Seven Signs It’s Time to Re-evaluate Your PMO Strategy
1. Unrecognizable vision. Evolving from the original project vision is a natural byproduct of weeks or months of work. Deeper analysis leads people to identify new opportunities or recognize problems that went undetected. Though helpful, this is also how scope creep happens. Pretty soon, a six-week project to identify a new CRM software has spiraled into a six-month system overhaul.
Solution: Help teams hold onto the original vision and remind everyone of the “why” behind the work. Even a brief touchpoint between the PMO and the team can ensure that everyone is reminded of the “north star” guiding each decision. At the same time, the PMO can track and appropriately prioritize those additional opportunities to improve. If the vision really does need to change, the PMO can leverage a system of checks and balances to deploy additional resources, as needed.
2. Undefined process governance. As a company grows, establishing or improving process discipline and governance can often fall to the bottom of the to-do list, especially as urgent and important tasks come up that directly relate to driving growth. However, if left unchecked, this can result in runaway project budgets, inconsistent management across departments, and mountains of valuable legacy knowledge stored in the minds of tenured employees, but never propagated amongst teams or formally documented.
Solution: Drive clarity and accountability through strong governance structures that are applied uniformly across departments and vendors. A healthy PMO strategy for the project or company opens distinct escalation channels, enables standardized documentation, and drives crystal clear ownership for each party involved in the structure.
3. Ambiguous responsibilities. Few things in life are as black and white as a budget evaluation: You’re either within the parameters, or you’re outside of the original scope. Things become less clear when you dig deeper to see who approved which decisions, where priorities were shifted, and what groups are responsible for which line items. When teams lack a broad understanding of projects and workstreams, everyone feels the effect of ambiguous authority, anemic accountability, and delayed decision making.

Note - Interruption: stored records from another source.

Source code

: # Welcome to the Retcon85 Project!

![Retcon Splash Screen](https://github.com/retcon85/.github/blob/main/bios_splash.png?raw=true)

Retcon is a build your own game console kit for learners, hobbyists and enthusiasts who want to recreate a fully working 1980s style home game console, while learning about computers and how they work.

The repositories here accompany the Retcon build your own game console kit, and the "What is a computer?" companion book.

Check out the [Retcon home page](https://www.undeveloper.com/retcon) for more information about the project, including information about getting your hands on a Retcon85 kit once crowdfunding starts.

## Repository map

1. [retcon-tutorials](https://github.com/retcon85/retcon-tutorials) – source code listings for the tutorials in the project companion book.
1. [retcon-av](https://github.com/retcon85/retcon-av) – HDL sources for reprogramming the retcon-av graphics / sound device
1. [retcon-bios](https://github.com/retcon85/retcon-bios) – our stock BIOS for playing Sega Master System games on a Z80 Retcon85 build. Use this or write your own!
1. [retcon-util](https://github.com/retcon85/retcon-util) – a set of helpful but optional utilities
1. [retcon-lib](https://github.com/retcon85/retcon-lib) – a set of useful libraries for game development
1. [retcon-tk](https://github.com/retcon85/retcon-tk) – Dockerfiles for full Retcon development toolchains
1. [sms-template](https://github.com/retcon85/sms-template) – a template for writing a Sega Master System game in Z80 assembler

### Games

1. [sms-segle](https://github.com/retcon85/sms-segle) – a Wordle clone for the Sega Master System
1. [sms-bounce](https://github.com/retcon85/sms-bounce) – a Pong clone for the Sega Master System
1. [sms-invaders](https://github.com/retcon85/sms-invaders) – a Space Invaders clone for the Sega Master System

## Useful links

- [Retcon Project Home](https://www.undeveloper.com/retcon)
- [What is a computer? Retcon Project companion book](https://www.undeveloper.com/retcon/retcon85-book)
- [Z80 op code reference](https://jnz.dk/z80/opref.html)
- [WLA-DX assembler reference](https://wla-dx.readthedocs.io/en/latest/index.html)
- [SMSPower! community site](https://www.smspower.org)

Solution: Establish a clearly defined program or enterprise organizational chart that accounts for all in-flight projects and workstreams. Ensure that everyone can access the snapshot of each party and their responsibilities. Who has final say on prioritization? Who can authorize a change order? Are there any decision points that require sign-off from multiple people? Documenting and sharing this information will boost ownership via clear accountability. When things are brought into the light, everyone benefits.